Dataset entries —
--- START ---

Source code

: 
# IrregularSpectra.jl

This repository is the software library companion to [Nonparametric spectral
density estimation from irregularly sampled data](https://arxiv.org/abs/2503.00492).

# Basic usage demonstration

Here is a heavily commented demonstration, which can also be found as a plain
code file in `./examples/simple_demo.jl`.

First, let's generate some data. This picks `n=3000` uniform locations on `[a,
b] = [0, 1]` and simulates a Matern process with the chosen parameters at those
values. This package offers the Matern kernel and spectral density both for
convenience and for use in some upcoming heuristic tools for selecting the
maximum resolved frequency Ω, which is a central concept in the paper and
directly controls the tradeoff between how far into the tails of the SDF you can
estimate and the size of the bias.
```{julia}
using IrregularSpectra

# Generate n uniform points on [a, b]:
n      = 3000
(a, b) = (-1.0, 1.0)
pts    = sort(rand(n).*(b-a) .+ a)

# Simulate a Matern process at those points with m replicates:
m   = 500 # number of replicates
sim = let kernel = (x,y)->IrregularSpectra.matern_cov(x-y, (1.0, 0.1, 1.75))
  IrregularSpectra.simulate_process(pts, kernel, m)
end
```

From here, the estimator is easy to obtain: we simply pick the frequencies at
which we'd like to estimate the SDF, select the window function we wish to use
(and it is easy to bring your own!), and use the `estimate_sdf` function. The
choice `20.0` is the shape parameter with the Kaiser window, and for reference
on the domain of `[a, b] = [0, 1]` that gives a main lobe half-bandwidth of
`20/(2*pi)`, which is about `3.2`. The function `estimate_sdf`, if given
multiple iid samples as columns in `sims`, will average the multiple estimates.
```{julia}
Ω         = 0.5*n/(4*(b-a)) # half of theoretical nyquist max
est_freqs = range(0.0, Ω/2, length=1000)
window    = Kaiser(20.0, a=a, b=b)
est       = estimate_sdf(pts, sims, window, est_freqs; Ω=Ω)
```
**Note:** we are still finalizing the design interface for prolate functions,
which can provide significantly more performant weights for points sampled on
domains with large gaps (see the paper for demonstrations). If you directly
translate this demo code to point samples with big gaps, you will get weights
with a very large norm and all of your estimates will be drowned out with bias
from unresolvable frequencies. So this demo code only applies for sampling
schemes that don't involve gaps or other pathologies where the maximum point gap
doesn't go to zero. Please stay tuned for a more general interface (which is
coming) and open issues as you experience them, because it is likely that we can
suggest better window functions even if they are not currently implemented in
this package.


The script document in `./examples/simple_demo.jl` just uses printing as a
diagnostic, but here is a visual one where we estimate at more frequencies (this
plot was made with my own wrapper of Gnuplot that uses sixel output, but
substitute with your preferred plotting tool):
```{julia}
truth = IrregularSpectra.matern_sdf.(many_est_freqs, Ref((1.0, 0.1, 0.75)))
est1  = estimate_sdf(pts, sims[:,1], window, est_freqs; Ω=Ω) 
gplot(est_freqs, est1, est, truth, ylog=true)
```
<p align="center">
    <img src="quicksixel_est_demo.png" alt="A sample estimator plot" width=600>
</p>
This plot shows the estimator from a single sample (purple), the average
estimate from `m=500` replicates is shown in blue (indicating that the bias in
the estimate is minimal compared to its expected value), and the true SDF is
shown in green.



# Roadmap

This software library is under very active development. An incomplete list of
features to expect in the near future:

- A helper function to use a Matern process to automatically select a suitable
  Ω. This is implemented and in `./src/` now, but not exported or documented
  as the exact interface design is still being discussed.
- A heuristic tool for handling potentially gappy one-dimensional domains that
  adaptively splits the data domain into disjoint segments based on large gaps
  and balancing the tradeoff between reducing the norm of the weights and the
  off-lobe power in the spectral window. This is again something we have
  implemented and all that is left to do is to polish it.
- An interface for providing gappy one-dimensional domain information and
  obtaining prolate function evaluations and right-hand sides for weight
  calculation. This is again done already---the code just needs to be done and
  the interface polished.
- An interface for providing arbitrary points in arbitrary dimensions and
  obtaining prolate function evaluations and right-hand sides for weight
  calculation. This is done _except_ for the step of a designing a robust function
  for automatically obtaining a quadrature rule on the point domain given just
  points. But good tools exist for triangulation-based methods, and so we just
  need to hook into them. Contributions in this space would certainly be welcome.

--- END ---

The line above containing "suggest better window", the line containing "This plot shows", and every line between them are to be transcribed exactly; no other line is wanted.

RESPONSE AREA —
suggest better window functions even if they are not currently implemented in
this package.


The script document in `./examples/simple_demo.jl` just uses printing as a
diagnostic, but here is a visual one where we estimate at more frequencies (this
plot was made with my own wrapper of Gnuplot that uses sixel output, but
substitute with your preferred plotting tool):
```{julia}
truth = IrregularSpectra.matern_sdf.(many_est_freqs, Ref((1.0, 0.1, 0.75)))
est1  = estimate_sdf(pts, sims[:,1], window, est_freqs; Ω=Ω) 
gplot(est_freqs, est1, est, truth, ylog=true)
```
<p align="center">
    <img src="quicksixel_est_demo.png" alt="A sample estimator plot" width=600>
</p>
This plot shows the estimator from a single sample (purple), the average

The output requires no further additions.